All lines holding the word "event" should be located in the records and copied.

◇ ◇ ◇ ◇

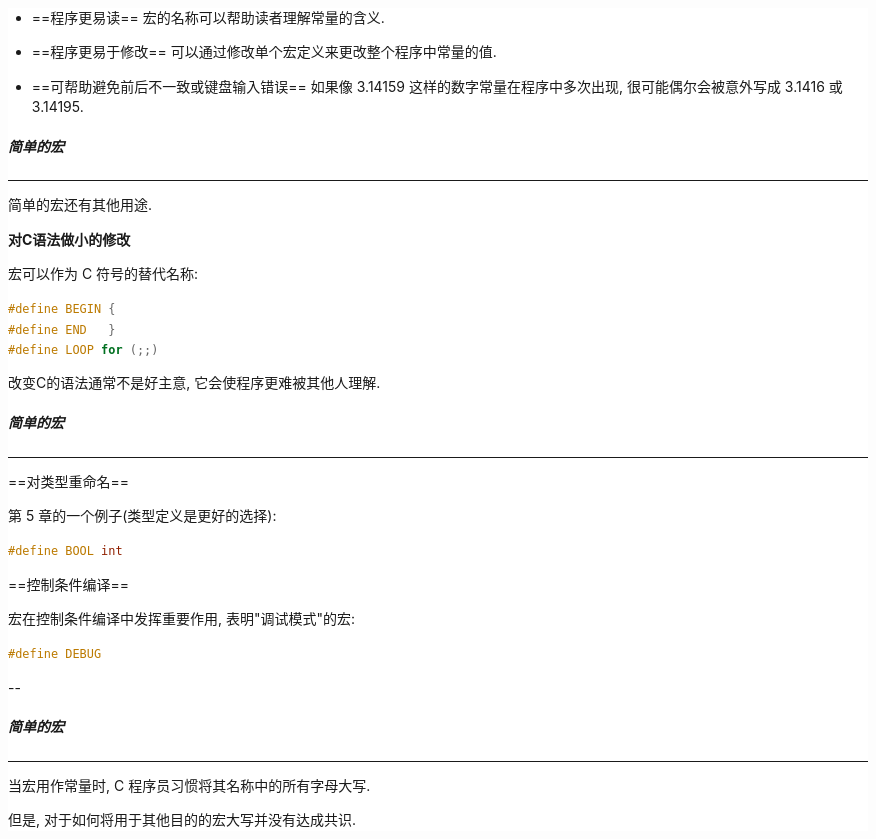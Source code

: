 - ==程序更易读== 宏的名称可以帮助读者理解常量的含义. 

- ==程序更易于修改== 可以通过修改单个宏定义来更改整个程序中常量的值. 

- ==可帮助避免前后不一致或键盘输入错误== 如果像 3.14159 这样的数字常量在程序中多次出现, 很可能偶尔会被意外写成 3.1416 或 3.14195. 






##### 简单的宏

---

简单的宏还有其他用途. 

**对C语法做小的修改**

宏可以作为 C 符号的替代名称: 

```C
#define BEGIN {
#define END   }
#define LOOP for (;;)
```

改变C的语法通常不是好主意, 它会使程序更难被其他人理解. 







##### 简单的宏

---

==对类型重命名==

第 5 章的一个例子(类型定义是更好的选择): 

```C
#define BOOL int
```

==控制条件编译==

宏在控制条件编译中发挥重要作用, 表明"调试模式"的宏: 

```C
#define DEBUG
```

--




##### 简单的宏

---

当宏用作常量时, C 程序员习惯将其名称中的所有字母大写. 

但是, 对于如何将用于其他目的的宏大写并没有达成共识. 
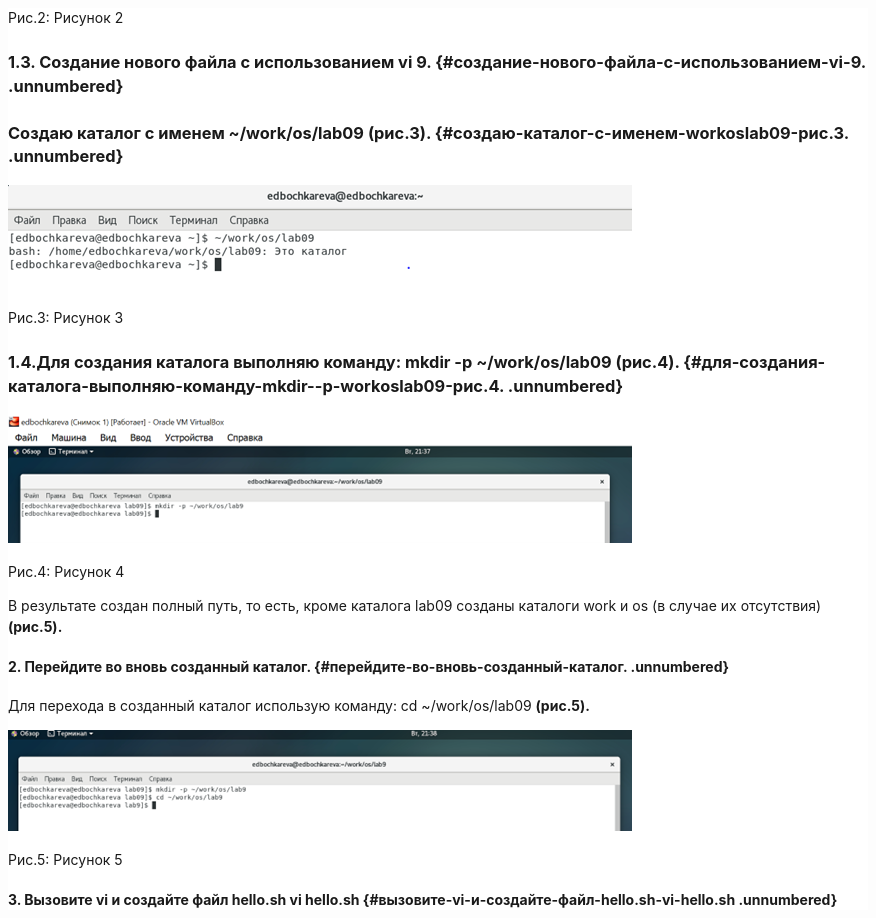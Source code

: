 Рис.2: Рисунок 2

### 1.3. Создание нового файла с использованием vi 9. {#создание-нового-файла-с-использованием-vi-9. .unnumbered}

### Создаю каталог с именем \~/work/os/lab09 **(рис.3).** {#создаю-каталог-с-именем-workoslab09-рис.3. .unnumbered}

![Рисунок3](image/image3.png)

Рис.3: Рисунок 3

### 1.4.Для создания каталога выполняю команду: mkdir -p \~/work/os/lab09 (рис.4). {#для-создания-каталога-выполняю-команду-mkdir--p-workoslab09-рис.4. .unnumbered}

![Рисунок4](image/image4.png)

Рис.4: Рисунок 4

В результате создан полный путь, то есть, кроме каталога lab09 созданы
каталоги work и os (в случае их отсутствия) **(рис.5).**

#### **2. Перейдите во вновь созданный каталог.**  {#перейдите-во-вновь-созданный-каталог. .unnumbered}

Для перехода в созданный каталог использую команду: cd \~/work/os/lab09
**(рис.5).**

![Рисунок5](image/image5.png)

Рис.5: Рисунок 5

#### **3. Вызовите vi и создайте файл hello.sh vi hello.sh**  {#вызовите-vi-и-создайте-файл-hello.sh-vi-hello.sh .unnumbered}
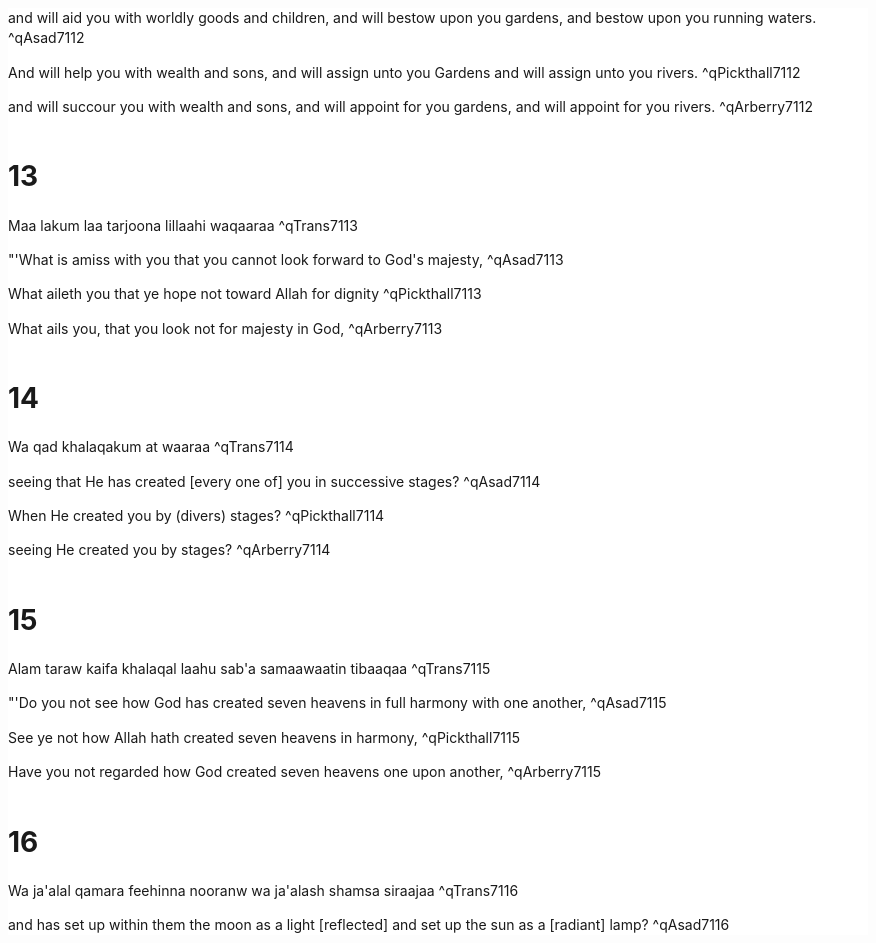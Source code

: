 
and will aid you with worldly goods and children, and will bestow upon you gardens, and bestow upon you running waters. ^qAsad7112


And will help you with wealth and sons, and will assign unto you Gardens and will assign unto you rivers. ^qPickthall7112


and will succour you with wealth and sons, and will appoint for you gardens, and will appoint for you rivers. ^qArberry7112

# 13

Maa lakum laa tarjoona lillaahi waqaaraa ^qTrans7113


"'What is amiss with you that you cannot look forward to God's majesty, ^qAsad7113


What aileth you that ye hope not toward Allah for dignity ^qPickthall7113


What ails you, that you look not for majesty in God, ^qArberry7113

# 14

Wa qad khalaqakum at waaraa ^qTrans7114


seeing that He has created [every one of] you in successive stages? ^qAsad7114


When He created you by (divers) stages? ^qPickthall7114


seeing He created you by stages? ^qArberry7114

# 15

Alam taraw kaifa khalaqal laahu sab'a samaawaatin tibaaqaa ^qTrans7115


"'Do you not see how God has created seven heavens in full harmony with one another, ^qAsad7115


See ye not how Allah hath created seven heavens in harmony, ^qPickthall7115


Have you not regarded how God created seven heavens one upon another, ^qArberry7115

# 16

Wa ja'alal qamara feehinna nooranw wa ja'alash shamsa siraajaa ^qTrans7116


and has set up within them the moon as a light [reflected] and set up the sun as a [radiant] lamp? ^qAsad7116

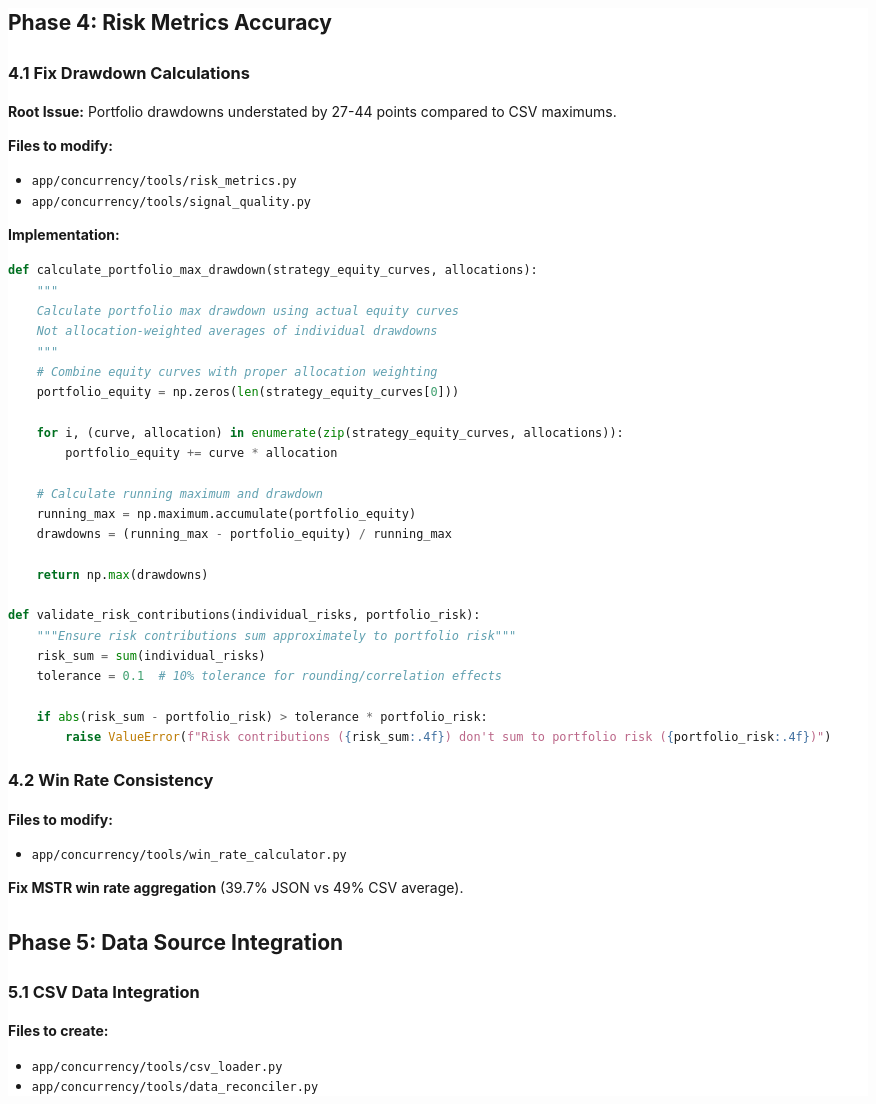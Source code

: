 
## Phase 4: Risk Metrics Accuracy

### 4.1 Fix Drawdown Calculations
**Root Issue:** Portfolio drawdowns understated by 27-44 points compared to CSV maximums.

**Files to modify:**
- `app/concurrency/tools/risk_metrics.py`
- `app/concurrency/tools/signal_quality.py`

**Implementation:**
```python
def calculate_portfolio_max_drawdown(strategy_equity_curves, allocations):
    """
    Calculate portfolio max drawdown using actual equity curves
    Not allocation-weighted averages of individual drawdowns
    """
    # Combine equity curves with proper allocation weighting
    portfolio_equity = np.zeros(len(strategy_equity_curves[0]))
    
    for i, (curve, allocation) in enumerate(zip(strategy_equity_curves, allocations)):
        portfolio_equity += curve * allocation
    
    # Calculate running maximum and drawdown
    running_max = np.maximum.accumulate(portfolio_equity)
    drawdowns = (running_max - portfolio_equity) / running_max
    
    return np.max(drawdowns)

def validate_risk_contributions(individual_risks, portfolio_risk):
    """Ensure risk contributions sum approximately to portfolio risk"""
    risk_sum = sum(individual_risks)
    tolerance = 0.1  # 10% tolerance for rounding/correlation effects
    
    if abs(risk_sum - portfolio_risk) > tolerance * portfolio_risk:
        raise ValueError(f"Risk contributions ({risk_sum:.4f}) don't sum to portfolio risk ({portfolio_risk:.4f})")
```

### 4.2 Win Rate Consistency
**Files to modify:**
- `app/concurrency/tools/win_rate_calculator.py`

**Fix MSTR win rate aggregation** (39.7% JSON vs 49% CSV average).

## Phase 5: Data Source Integration

### 5.1 CSV Data Integration
**Files to create:**
- `app/concurrency/tools/csv_loader.py`
- `app/concurrency/tools/data_reconciler.py`
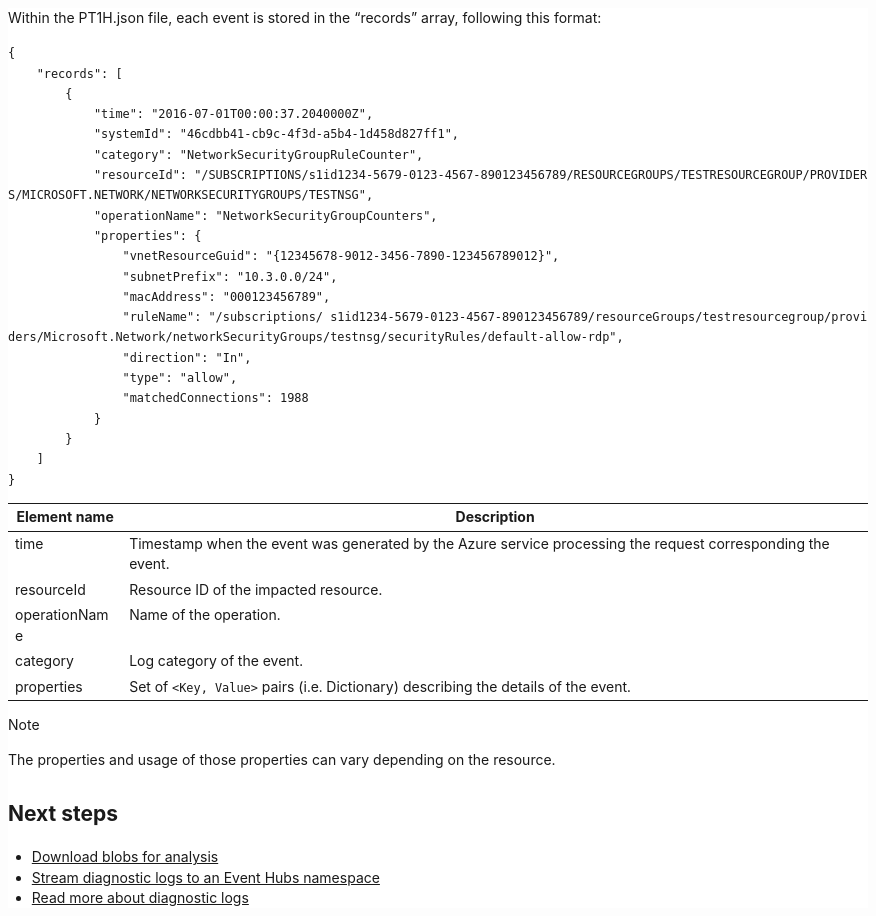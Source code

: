 Within the PT1H.json file, each event is stored in the “records” array, following this format:

```
{
    "records": [
        {
            "time": "2016-07-01T00:00:37.2040000Z",
            "systemId": "46cdbb41-cb9c-4f3d-a5b4-1d458d827ff1",
            "category": "NetworkSecurityGroupRuleCounter",
            "resourceId": "/SUBSCRIPTIONS/s1id1234-5679-0123-4567-890123456789/RESOURCEGROUPS/TESTRESOURCEGROUP/PROVIDERS/MICROSOFT.NETWORK/NETWORKSECURITYGROUPS/TESTNSG",
            "operationName": "NetworkSecurityGroupCounters",
            "properties": {
                "vnetResourceGuid": "{12345678-9012-3456-7890-123456789012}",
                "subnetPrefix": "10.3.0.0/24",
                "macAddress": "000123456789",
                "ruleName": "/subscriptions/ s1id1234-5679-0123-4567-890123456789/resourceGroups/testresourcegroup/providers/Microsoft.Network/networkSecurityGroups/testnsg/securityRules/default-allow-rdp",
                "direction": "In",
                "type": "allow",
                "matchedConnections": 1988
            }
        }
    ]
}
```

| Element name | Description |
| --- | --- |
| time |Timestamp when the event was generated by the Azure service processing the request corresponding the event. |
| resourceId |Resource ID of the impacted resource. |
| operationName |Name of the operation. |
| category |Log category of the event. |
| properties |Set of `<Key, Value>` pairs (i.e. Dictionary) describing the details of the event. |

> [!NOTE]
> The properties and usage of those properties can vary depending on the resource.

## Next steps

* [Download blobs for analysis](../storage/storage-dotnet-how-to-use-blobs.md)
* [Stream diagnostic logs to an Event Hubs namespace](monitoring-stream-diagnostic-logs-to-event-hubs.md)
* [Read more about diagnostic logs](monitoring-overview-of-diagnostic-logs.md)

◇ ◇ ◇ ◇

Solution:
: Within the PT1H.json file, each event is stored in the “records” array, following this format:
| time |Timestamp when the event was generated by the Azure service processing the request corresponding the event. |
| category |Log category of the event. |
| properties |Set of `<Key, Value>` pairs (i.e. Dictionary) describing the details of the event. |
* [Stream diagnostic logs to an Event Hubs namespace](monitoring-stream-diagnostic-logs-to-event-hubs.md)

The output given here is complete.